On Police Station steps in ChicagoNearly sixty-five years after the Chicago mobster’s death, tourists from all over the globe flock to Chicago looking to visit the scenes of Al Capone’s most violent acts.  However, city officials shun association with the man whose Prohibition-era exploits made his name synonymous with the city and most of his old haunts have vanished.  The leaders have managed to bulldoze away most of the evidence connecting the city to the man known as Scarface.  He was the world’s most notorious gangster but Chicago wants to wash its hand off him.

 But if you know where to look, or if you sign up for one of the many #gangster’ tours you may catch a glimpse of Big Al and the members of his outfit. You will also be directed to a restaurant where you can sample his spaghetti marinara and some bars where you can knock back a few drinks and pretend that prohibition still rules.

Short History of Al Capone

Born in Brooklyn, New York to Italian parents, in January 1899, Alphonsus Capone was involved with juvenile criminal gangs from a very early age.  In his twenties he moved to Chicago where he rose to the top of the crime tree by engaging in smuggling, bootlegging, and running numbers and prostitution rackets – all of which included bribing government officials.  And as we all know, this was all accompanied by a lot of violence.   

                                                 Al Capone

He fought the powers-that-be for years, was charged with murder on more than one occasion but never convicted, and was only eventually brought down by FBI agent Eliot Ness, head of The Untouchables, on tax evasion charges.  Ness got his man eventually, but not for the crimes he committed.  Still, tax evasion got him in the end, and he died in 1947.

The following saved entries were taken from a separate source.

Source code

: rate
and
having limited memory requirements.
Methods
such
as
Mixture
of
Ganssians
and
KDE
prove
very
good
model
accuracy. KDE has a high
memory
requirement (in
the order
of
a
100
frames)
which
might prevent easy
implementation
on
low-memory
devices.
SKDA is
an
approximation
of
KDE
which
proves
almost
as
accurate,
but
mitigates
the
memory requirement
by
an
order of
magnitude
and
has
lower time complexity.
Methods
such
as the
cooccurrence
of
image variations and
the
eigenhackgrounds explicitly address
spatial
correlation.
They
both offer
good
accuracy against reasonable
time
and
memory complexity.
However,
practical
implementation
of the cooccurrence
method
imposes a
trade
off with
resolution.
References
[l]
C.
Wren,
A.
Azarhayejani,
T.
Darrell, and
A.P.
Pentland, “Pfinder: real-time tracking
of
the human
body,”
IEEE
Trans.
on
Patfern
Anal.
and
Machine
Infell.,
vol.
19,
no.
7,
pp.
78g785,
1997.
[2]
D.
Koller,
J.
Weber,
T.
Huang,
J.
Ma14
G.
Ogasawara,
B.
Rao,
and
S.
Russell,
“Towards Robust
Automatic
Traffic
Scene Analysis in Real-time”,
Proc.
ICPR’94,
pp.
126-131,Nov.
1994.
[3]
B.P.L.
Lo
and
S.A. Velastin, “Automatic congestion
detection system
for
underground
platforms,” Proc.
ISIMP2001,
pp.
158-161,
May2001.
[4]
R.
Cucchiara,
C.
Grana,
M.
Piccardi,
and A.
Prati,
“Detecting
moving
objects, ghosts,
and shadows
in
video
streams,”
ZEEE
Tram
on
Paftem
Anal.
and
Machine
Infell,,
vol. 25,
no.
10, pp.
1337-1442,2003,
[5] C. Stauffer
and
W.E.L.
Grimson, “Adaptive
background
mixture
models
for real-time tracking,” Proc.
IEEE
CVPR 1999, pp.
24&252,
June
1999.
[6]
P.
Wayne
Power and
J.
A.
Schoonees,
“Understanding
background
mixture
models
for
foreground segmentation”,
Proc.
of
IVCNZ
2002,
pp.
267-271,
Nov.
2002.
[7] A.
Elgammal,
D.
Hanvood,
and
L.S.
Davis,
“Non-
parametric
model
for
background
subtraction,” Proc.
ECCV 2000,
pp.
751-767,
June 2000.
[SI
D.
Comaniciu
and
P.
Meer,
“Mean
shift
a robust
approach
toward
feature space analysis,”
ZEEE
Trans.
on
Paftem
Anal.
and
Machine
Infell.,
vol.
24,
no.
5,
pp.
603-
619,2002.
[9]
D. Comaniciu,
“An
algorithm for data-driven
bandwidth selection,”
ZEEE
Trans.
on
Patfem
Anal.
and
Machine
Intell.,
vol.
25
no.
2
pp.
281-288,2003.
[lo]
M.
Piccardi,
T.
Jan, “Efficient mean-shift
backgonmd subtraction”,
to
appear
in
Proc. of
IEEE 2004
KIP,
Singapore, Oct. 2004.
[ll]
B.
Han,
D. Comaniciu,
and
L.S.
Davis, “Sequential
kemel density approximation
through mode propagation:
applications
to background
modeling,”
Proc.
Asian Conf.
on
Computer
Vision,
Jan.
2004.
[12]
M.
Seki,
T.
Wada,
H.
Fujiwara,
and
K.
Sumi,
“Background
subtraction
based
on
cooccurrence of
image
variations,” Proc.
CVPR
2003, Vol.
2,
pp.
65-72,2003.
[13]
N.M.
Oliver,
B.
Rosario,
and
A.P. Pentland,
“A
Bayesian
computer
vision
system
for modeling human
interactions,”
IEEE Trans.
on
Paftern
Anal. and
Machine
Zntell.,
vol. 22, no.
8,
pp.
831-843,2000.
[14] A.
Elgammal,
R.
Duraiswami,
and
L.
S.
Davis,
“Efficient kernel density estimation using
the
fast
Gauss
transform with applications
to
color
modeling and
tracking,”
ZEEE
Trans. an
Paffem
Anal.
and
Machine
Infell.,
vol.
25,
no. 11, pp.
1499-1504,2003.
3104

The Life of Crime of Al Capone

Countless films, TV shows and books have helped cement the image of the free-wheeling bootlegger and made him a subject of many books and films.  The St. Valentine’s Day Massacre is a particularly chilling account of the murder of members of a rival gang penned up in a garage and gunned down by his henchmen. On February 14, 1929, seven gangsters were shot and killed in what became known as the "Saint Valentine's Day Massacre." While it was never proven, it is believed that the men were murdered by members of Capone's gang, or hit men hired by Capone. The target was “Bugs” Moran but he escaped injury when the go-ahead signal was given too early, before Moran had even arrived.    

Gravestone of Al Capone

Faint black and white images from films like Scarface starring Paul Muni, or the more recent Untouchables with Robert de Niro have to make do to fill the imagination, because the Chicago officials make no effort to promote the memory of the man or his legacy.  Yet, ask anyone who visits Chicago what they most associate with the city and most will say, Al Capone, Prohibition, bootlegging, and violent crime. 

Capone as a Tourist Asset

Sure, Chicago has fine galleries, a thriving theatre area, philharmonic and symphony orchestras of world status, an aquarium second to none alongside a brilliant planetarium, beautiful lakeside walks and parks, but it is the bit of grit in the oyster that makes the pearl, and Capone could be Chicago’s pearl.  Or, if not its pearl, then an oyster worth opening. 

Public Enemy No. 1 - Al Capone

How many hits per month, I wonder, does the name Al Capone throw up on the web?  How long before Chicago will acknowledge that sometimes “crime pays” when it comes to tourism? 

There is only one company in Chicago, to my knowledge, that runs tours taking in scenes associated with the gangsters who once ruled the city, and if you ask the right people you can get a brochure.

But don’t ask at the Tourist Office.

Landmarks for a Self-Guided Tour

2122 N. Clark Street, Chicago – Supposed site of the St. Valentine’s Day Massacre

Unfortunately a visit to the site is just to remind yourself that you were there.  The original building is long gone but tourists still flock to the site and, cameras raised, photograph the place where the garage once stood, just as they stand and photograph his supposed home, or where some of the hotels associated with him once stood.  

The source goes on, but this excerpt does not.